**BRIEF**. Set down, in full, every record in the block.

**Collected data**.
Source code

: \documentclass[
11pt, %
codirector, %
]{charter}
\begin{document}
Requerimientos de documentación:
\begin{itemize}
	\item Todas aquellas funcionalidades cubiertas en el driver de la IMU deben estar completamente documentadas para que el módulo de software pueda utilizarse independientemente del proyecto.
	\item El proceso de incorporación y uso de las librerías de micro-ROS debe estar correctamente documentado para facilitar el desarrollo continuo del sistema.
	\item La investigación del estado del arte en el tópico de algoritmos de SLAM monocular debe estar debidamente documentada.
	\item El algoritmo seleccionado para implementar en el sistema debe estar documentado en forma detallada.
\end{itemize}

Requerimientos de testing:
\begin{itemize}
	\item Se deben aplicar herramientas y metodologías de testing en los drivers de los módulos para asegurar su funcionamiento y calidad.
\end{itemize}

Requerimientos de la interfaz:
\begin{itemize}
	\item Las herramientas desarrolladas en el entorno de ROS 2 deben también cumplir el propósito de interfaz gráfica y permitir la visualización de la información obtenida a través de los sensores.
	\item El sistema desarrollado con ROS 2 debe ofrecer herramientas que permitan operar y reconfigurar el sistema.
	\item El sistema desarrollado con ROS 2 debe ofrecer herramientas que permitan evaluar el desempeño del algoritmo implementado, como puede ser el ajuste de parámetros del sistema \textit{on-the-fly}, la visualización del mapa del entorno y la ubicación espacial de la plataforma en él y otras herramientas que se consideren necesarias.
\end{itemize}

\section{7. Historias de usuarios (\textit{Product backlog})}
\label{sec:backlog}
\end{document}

**SOLUTION FOR THIS TASK**.
Source code

: \documentclass[
11pt, %
codirector, %
]{charter}
\begin{document}
Requerimientos de documentación:
\begin{itemize}
	\item Todas aquellas funcionalidades cubiertas en el driver de la IMU deben estar completamente documentadas para que el módulo de software pueda utilizarse independientemente del proyecto.
	\item El proceso de incorporación y uso de las librerías de micro-ROS debe estar correctamente documentado para facilitar el desarrollo continuo del sistema.
	\item La investigación del estado del arte en el tópico de algoritmos de SLAM monocular debe estar debidamente documentada.
	\item El algoritmo seleccionado para implementar en el sistema debe estar documentado en forma detallada.
\end{itemize}

Requerimientos de testing:
\begin{itemize}
	\item Se deben aplicar herramientas y metodologías de testing en los drivers de los módulos para asegurar su funcionamiento y calidad.
\end{itemize}

Requerimientos de la interfaz:
\begin{itemize}
	\item Las herramientas desarrolladas en el entorno de ROS 2 deben también cumplir el propósito de interfaz gráfica y permitir la visualización de la información obtenida a través de los sensores.
	\item El sistema desarrollado con ROS 2 debe ofrecer herramientas que permitan operar y reconfigurar el sistema.
	\item El sistema desarrollado con ROS 2 debe ofrecer herramientas que permitan evaluar el desempeño del algoritmo implementado, como puede ser el ajuste de parámetros del sistema \textit{on-the-fly}, la visualización del mapa del entorno y la ubicación espacial de la plataforma en él y otras herramientas que se consideren necesarias.
\end{itemize}

\section{7. Historias de usuarios (\textit{Product backlog})}
\label{sec:backlog}
\end{document}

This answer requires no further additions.